Introduction

The Lock-sys orchestrates access to tables and rows. Each table, and each row, can be thought of as a resource, and a transaction may request access right for a resource. As two transactions operating on a single resource can lead to problems if the two operations conflict with each other, each lock request also specifies the way the transaction intends to use it, by providing a mode. For example a LOCK_X mode, means that transaction needs exclusive access (presumably, it will modify the resource), and LOCK_S mode means that a transaction can share the resource with other transaction which also use LOCK_S mode. There are many different possible modes beside these two, and the logic of checking if given two modes are in conflict is a responsibility of the Lock-sys. A lock request, is called "a lock" for short. A lock can be WAITING or GRANTED.

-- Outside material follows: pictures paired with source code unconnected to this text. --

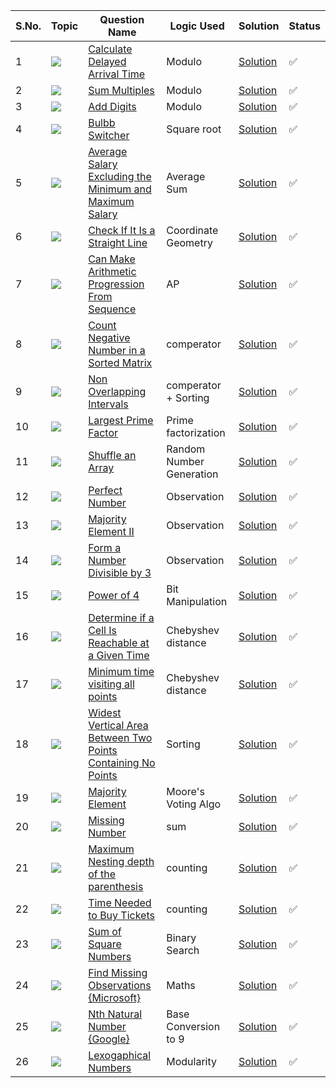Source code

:S.No. | Topic | Question Name | Logic Used | Solution | Status |
------|---------------|------------|-------|------|------|
1 | ![](https://img.shields.io/badge/Maths-f0772b?style=for-the-badge&logo=array&logoColor=black) | [Calculate Delayed Arrival Time](https://leetcode.com/problems/calculate-delayed-arrival-time/) | Modulo | [Solution](https://github.com/himanshugupta09/LEETCODE_SOLUTIONS/blob/main/Maths/calculate-delayed-arrival-time.cpp) | ✅ |
2 | ![](https://img.shields.io/badge/Maths-f0772b?style=for-the-badge&logo=array&logoColor=black) | [Sum Multiples](https://leetcode.com/problems/sum-multiples/) | Modulo | [Solution](https://github.com/himanshugupta09/LEETCODE_SOLUTIONS/blob/main/Maths/sum-multiples.cpp) | ✅ |
3 | ![](https://img.shields.io/badge/Maths-f0772b?style=for-the-badge&logo=array&logoColor=black) | [Add Digits](https://leetcode.com/problems/add-digits/) | Modulo | [Solution](https://github.com/himanshugupta09/LEETCODE_SOLUTIONS/blob/main/Maths/add-digits.cpp) | ✅ |
4 | ![](https://img.shields.io/badge/Maths-f0772b?style=for-the-badge&logo=array&logoColor=black) | [Bulbb Switcher](https://leetcode.com/problems/bulb-switcher/) | Square root | [Solution](https://github.com/himanshugupta09/LEETCODE_SOLUTIONS/blob/main/Maths/bulb-switcher.cpp) | ✅ |
5 | ![](https://img.shields.io/badge/Maths-f0772b?style=for-the-badge&logo=array&logoColor=black) | [Average Salary Excluding the Minimum and Maximum Salary](https://leetcode.com/problems/average-salary-excluding-the-minimum-and-maximum-salary/description/) | Average Sum | [Solution](https://github.com/himanshugupta09/LEETCODE_SOLUTIONS/blob/main/Maths/average-salary-excluding-the-minimum-and-maximum-salary.cpp) | ✅ |
6 | ![](https://img.shields.io/badge/Maths-f0772b?style=for-the-badge&logo=array&logoColor=black) | [Check If It Is a Straight Line](https://leetcode.com/problems/check-if-it-is-a-straight-line/) | Coordinate Geometry | [Solution](https://github.com/himanshugupta09/LEETCODE_SOLUTIONS/blob/main/Maths/check-if-it-is-a-straight-line.cpp) | ✅ |
7 | ![](https://img.shields.io/badge/Maths-f0772b?style=for-the-badge&logo=array&logoColor=black) | [Can Make Arithmetic Progression From Sequence](https://leetcode.com/problems/can-make-arithmetic-progression-from-sequence/) | AP | [Solution](https://github.com/himanshugupta09/LEETCODE_SOLUTIONS/blob/main/Maths/can-make-arithmetic-progression-from-sequence.cpp) | ✅ |
8 | ![](https://img.shields.io/badge/Binary-search-f0772b?style=for-the-badge&logo=array&logoColor=black) | [Count Negative Number in a Sorted Matrix](https://leetcode.com/problems/count-negative-numbers-in-a-sorted-matrix/description/) | comperator | [Solution](https://github.com/himanshugupta09/LEETCODE_SOLUTIONS/blob/main/Maths/count-negative-numbers-in-a-sorted-matrix.cpp) | ✅ |
9 | ![](https://img.shields.io/badge/Greedy-f0772b?style=for-the-badge&logo=array&logoColor=black) | [Non Overlapping Intervals](https://leetcode.com/problems/non-overlapping-intervals/description/) | comperator + Sorting  | [Solution](https://github.com/himanshugupta09/LEETCODE_SOLUTIONS/blob/main/Maths/non-overlapping-intervals.cpp) | ✅ |
10 | ![](https://img.shields.io/badge/Maths-f0772b?style=for-the-badge&logo=array&logoColor=black) | [Largest Prime Factor](https://practice.geeksforgeeks.org/problems/largest-prime-factor2601/1) | Prime factorization  | [Solution](https://github.com/himanshugupta09/LEETCODE_SOLUTIONS/blob/main/Maths/largest-prime-factor.cpp) | ✅ |
11 | ![](https://img.shields.io/badge/Maths-f0772b?style=for-the-badge&logo=array&logoColor=black) | [Shuffle an Array](https://leetcode.com/problems/shuffle-an-array/description/) | Random Number Generation  | [Solution](https://github.com/himanshugupta09/LEETCODE_SOLUTIONS/blob/main/Maths/shuffle-an-array.cpp) | ✅ |
12 | ![](https://img.shields.io/badge/Maths-f0772b?style=for-the-badge&logo=array&logoColor=black) | [Perfect Number](https://practice.geeksforgeeks.org/problems/perfect-numbers3207/1) | Observation | [Solution](https://github.com/himanshugupta09/LEETCODE_SOLUTIONS/blob/main/Maths/perfect-numbers.cpp) | ✅ |
13 | ![](https://img.shields.io/badge/Maths-f0772b?style=for-the-badge&logo=array&logoColor=black) | [Majority Element II](https://leetcode.com/problems/majority-element-ii/description/) | Observation | [Solution](https://github.com/himanshugupta09/LEETCODE_SOLUTIONS/blob/main/Maths/perfect-numbers.cpp) | ✅ |
14 | ![](https://img.shields.io/badge/Maths-f0772b?style=for-the-badge&logo=array&logoColor=black) | [Form a Number Divisible by 3](https://practice.geeksforgeeks.org/problems/form-a-number-divisible-by-3-using-array-digits0717/1) | Observation | [Solution](https://github.com/himanshugupta09/LEETCODE_SOLUTIONS/blob/main/Maths/form-a-number-divisible-by-3-using-array-digits.cpp) | ✅ |
15 | ![](https://img.shields.io/badge/Maths-f0772b?style=for-the-badge&logo=array&logoColor=black) | [Power of 4](https://leetcode.com/problems/power-of-four/) | Bit Manipulation | [Solution](https://github.com/himanshugupta09/LEETCODE_SOLUTIONS/blob/main/Maths/power-of-4.cpp) | ✅ |
16 | ![](https://img.shields.io/badge/Maths-f0772b?style=for-the-badge&logo=array&logoColor=black) | [Determine if a Cell Is Reachable at a Given Time](https://leetcode.com/problems/determine-if-a-cell-is-reachable-at-a-given-time/) | Chebyshev distance | [Solution](https://github.com/himanshugupta09/LEETCODE_SOLUTIONS/blob/main/Maths/determine-if-a-cell-is-reachable-at-a-given-time.cpp) | ✅ |
17 | ![](https://img.shields.io/badge/Maths-f0772b?style=for-the-badge&logo=array&logoColor=black) | [Minimum time visiting all points](https://leetcode.com/problems/minimum-time-visiting-all-points/) | Chebyshev distance | [Solution](https://github.com/himanshugupta09/LEETCODE_SOLUTIONS/blob/main/Maths/minimum-time-visiting-all-points.cpp) | ✅ |
18 | ![](https://img.shields.io/badge/Maths-f0772b?style=for-the-badge&logo=array&logoColor=black) | [Widest Vertical Area Between Two Points Containing No Points](https://leetcode.com/problems/widest-vertical-area-between-two-points-containing-no-points/) | Sorting | [Solution](https://github.com/himanshugupta09/LEETCODE_SOLUTIONS/blob/main/Maths/widest-vertical-area-between-two-points-containing-no-points.cpp) | ✅ |
19 | ![](https://img.shields.io/badge/Maths-f0772b?style=for-the-badge&logo=array&logoColor=black) | [Majority Element](https://leetcode.com/problems/majority-element/) | Moore's Voting Algo | [Solution](https://github.com/himanshugupta09/LEETCODE_SOLUTIONS/blob/main/Maths/majority-element.py) | ✅ |
20 | ![](https://img.shields.io/badge/Maths-f0772b?style=for-the-badge&logo=array&logoColor=black) | [Missing Number](https://leetcode.com/problems/missing-number/) | sum  | [Solution](https://github.com/himanshugupta09/LEETCODE_SOLUTIONS/blob/main/Maths/missing-number.py) | ✅ |
21 | ![](https://img.shields.io/badge/Maths-f0772b?style=for-the-badge&logo=array&logoColor=black) | [Maximum Nesting depth of the parenthesis](https://leetcode.com/problems/maximum-nesting-depth-of-the-parentheses/) | counting  | [Solution](https://github.com/himanshugupta09/LEETCODE_SOLUTIONS/blob/main/Maths/maximum-nesting-depth-of-the-parenthesis.cpp) | ✅ |
22 | ![](https://img.shields.io/badge/Maths-f0772b?style=for-the-badge&logo=array&logoColor=black) | [Time Needed to  Buy Tickets](https://leetcode.com/problems/time-needed-to-buy-tickets/) | counting  | [Solution](https://github.com/himanshugupta09/LEETCODE_SOLUTIONS/blob/main/Maths/time-needed-t-buy-tickets.cpp) | ✅ |
23 | ![](https://img.shields.io/badge/Maths-f0772b?style=for-the-badge&logo=array&logoColor=black) | [Sum of Square Numbers](https://leetcode.com/problems/sum-of-square-numbers/) | Binary Search  | [Solution](https://github.com/himanshugupta09/LEETCODE_SOLUTIONS/blob/main/Maths/sum-of-square-numbers.cpp) | ✅ |
24 | ![](https://img.shields.io/badge/Maths-f0772b?style=for-the-badge&logo=array&logoColor=black) | [Find Missing Observations {Microsoft}](https://leetcode.com/problems/find-missing-observations/) | Maths  | [Solution](https://github.com/himanshugupta09/LEETCODE_SOLUTIONS/blob/main/Maths/find-missing-observations.cpp) | ✅ |
25 | ![](https://img.shields.io/badge/Maths-f0772b?style=for-the-badge&logo=array&logoColor=black) | [Nth Natural Number {Google}](https://www.geeksforgeeks.org/problems/nth-natural-number/1) | Base Conversion to 9  | [Solution](https://github.com/himanshugupta09/LEETCODE_SOLUTIONS/blob/main/Maths/nth-natural-number.cpp) | ✅ |
26 | ![](https://img.shields.io/badge/Maths-f0772b?style=for-the-badge&logo=array&logoColor=black) | [Lexogaphical Numbers](https://leetcode.com/problems/lexicographical-numbers/) | Modularity | [Solution](https://github.com/himanshugupta09/LEETCODE_SOLUTIONS/blob/main/Maths/lexographical-numbers.pp) | ✅ |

So, a lock, conceptually is a tuple identifying:

requesting transaction
resource (a particular row, a particular table)
mode (LOCK_X, LOCK_S,...)
state (WAITING or GRANTED)

Remarks: In current implementation the "resource" and "mode" are not cleanly separated as for example LOCK_GAP and LOCK_REC_NOT_GAP are often called "modes" even though their semantic is to specify which "sub-resource" (the gap before the row, or the row itself) the transaction needs to access.; The Lock-sys identifies records by their page_no (the identifier of the page which contains the record) and the heap_no (the position in page's internal array of allocated records), as opposed to table, index and primary key. This becomes important in case of B-tree merges, splits, or reallocation of variable- length records, all of which need to notify the Lock-sys to reflect the change.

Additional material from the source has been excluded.